Cette année, c’est au tour de la Cenerentola de Rossini d’être raccourcie et métamorphosée en « Une Cenerentola » d’1h30 en français afin d’être adaptée au jeune public venu toujours plus nombreux assister à leur tout premier ou l’un de leurs tous premiers opéras. Cette démarche est fabuleuse, à l’instar des initiatives d’autres institutions comme la Philharmonie, car les enfants s’approprient réellement les œuvres qui leur sont ainsi présentées : une chef de chœur remarquable prépare quelques airs qui seront repris en chœur par les enfants pendant le spectacle, impressionnés mais ravis de donner la réplique aux chanteurs. Echauffement, répétitions, livrets, tout est organisé pour que la rencontrer avec l’art lyrique soit un succès.

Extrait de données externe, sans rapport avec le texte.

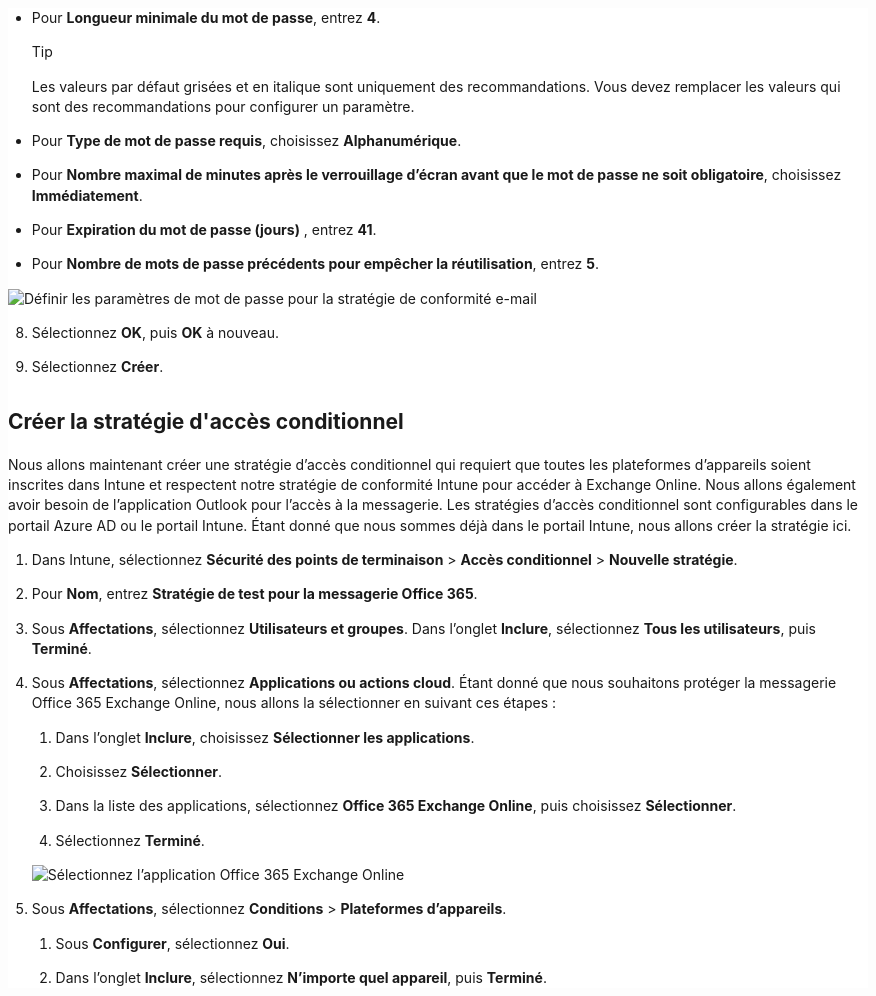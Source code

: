   - Pour **Longueur minimale du mot de passe**, entrez **4**.

     > [!TIP]
     > Les valeurs par défaut grisées et en italique sont uniquement des recommandations. Vous devez remplacer les valeurs qui sont des recommandations pour configurer un paramètre.

   - Pour **Type de mot de passe requis**, choisissez **Alphanumérique**.

   - Pour **Nombre maximal de minutes après le verrouillage d’écran avant que le mot de passe ne soit obligatoire**, choisissez **Immédiatement**.

   - Pour **Expiration du mot de passe (jours)** , entrez **41**.

   - Pour **Nombre de mots de passe précédents pour empêcher la réutilisation**, entrez **5**.
 
   ![Définir les paramètres de mot de passe pour la stratégie de conformité e-mail](./media/tutorial-protect-email-on-enrolled-devices/ios-compliance-policy-system-security.png)

8. Sélectionnez **OK**, puis **OK** à nouveau.

9. Sélectionnez **Créer**.

## <a name="create-the-conditional-access-policy"></a>Créer la stratégie d'accès conditionnel

Nous allons maintenant créer une stratégie d’accès conditionnel qui requiert que toutes les plateformes d’appareils soient inscrites dans Intune et respectent notre stratégie de conformité Intune pour accéder à Exchange Online. Nous allons également avoir besoin de l’application Outlook pour l’accès à la messagerie. Les stratégies d’accès conditionnel sont configurables dans le portail Azure AD ou le portail Intune. Étant donné que nous sommes déjà dans le portail Intune, nous allons créer la stratégie ici.

1. Dans Intune, sélectionnez **Sécurité des points de terminaison** > **Accès conditionnel** > **Nouvelle stratégie**.

2. Pour **Nom**, entrez **Stratégie de test pour la messagerie Office 365**.

3. Sous **Affectations**, sélectionnez **Utilisateurs et groupes**. Dans l’onglet **Inclure**, sélectionnez **Tous les utilisateurs**, puis **Terminé**.

4. Sous **Affectations**, sélectionnez **Applications ou actions cloud**. Étant donné que nous souhaitons protéger la messagerie Office 365 Exchange Online, nous allons la sélectionner en suivant ces étapes :

   1. Dans l’onglet **Inclure**, choisissez **Sélectionner les applications**.

   2. Choisissez **Sélectionner**. 

   3. Dans la liste des applications, sélectionnez **Office 365 Exchange Online**, puis choisissez **Sélectionner**. 

   4. Sélectionnez **Terminé**.
  
   ![Sélectionnez l’application Office 365 Exchange Online](./media/tutorial-protect-email-on-enrolled-devices/ios-ca-policy-cloud-apps.png)

5. Sous **Affectations**, sélectionnez **Conditions** > **Plateformes d’appareils**.

   1. Sous **Configurer**, sélectionnez **Oui**.

   2. Dans l’onglet **Inclure**, sélectionnez **N’importe quel appareil**, puis **Terminé**.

Les metteurs en scène y ajoutent chaque fois un grain de folie très agréable, proposant des transpositions nécessairement lisibles et toujours très bien rythmées. Cette année, Daniele Menghini a fait le choix de raconter le célèbre conte dans un Grand Hôtel fort onirique, lieu de rencontres par excellence. Les décors et costumes chatoyants, robes rose bonbon, jaune poussin, caleçons longs et chaussettes dans la même gamme chromatique soulignaient, avec quelques gags bien nourris, la dimension pétillante de l’œuvre que la direction d’Alphonse Cemin faisait ressortir à chaque accord.
Une Cenerentola © Vincent Pontet
Sur le plateau, les jeunes chanteurs s’en donnent à cœur joie, fiers de participer à cette transmission nécessaire aux plus jeunes. Vocalement très équilibrée, la distribution contribua largement au succès de ces représentations. Antoine Foulon campe un Alidoro majestueux avec sa voix puissante et bien projetée couplée à une excellente diction à l’instar du Dandini de Sergio Villeglas Galvain, remarquable du début à la fin de la représentation. Impeccable Don Magnifico de Nicolas Brooymans également. Le Don Ramiro de Benoît-Joseph Meier n’est pas en reste et régale son auditoire de piani colorés dans « Si, ritorvarla io giuro ». Les duos de Sara Gouzy et Laurène Paterno qui incarnent les deux horribles sœurs (respectivement Tisbe et Clorinda) sont délectables et aussi ravissants que leurs personnages sont cruels. Quant à Anne-Sophie Vincent, la douceur de son timbre et la pureté de ses aigus font ressortir toutes les facettes de Cenerentola.
Une Cenerentola – Tisbé et Clorinda – © Vincent Pontet
Un régal pour les yeux et les oreilles qui a suscité un vif enthousiasme des jeunes auditeurs, hilares et heureux.
Impossible de conclure ce compte rendu sans remercier chaleureusement le TCE : en quelques années les enfants ont découvert Mozart, Verdi, Rossini et demandent à assister à un opéra de grand, ce qui mérite plus qu’une standing ovation de louanges. Peut-être tient-on ici la seule réponse à l’éternelle question du rajeunissement du public de l’opéra : faire plonger les enfants dans le grand bain le plus tôt possible, de manière intelligente et adaptée, comme avec ces opéras participatifs (tout en développant une pratique instrumentale ou chorale en parallèle).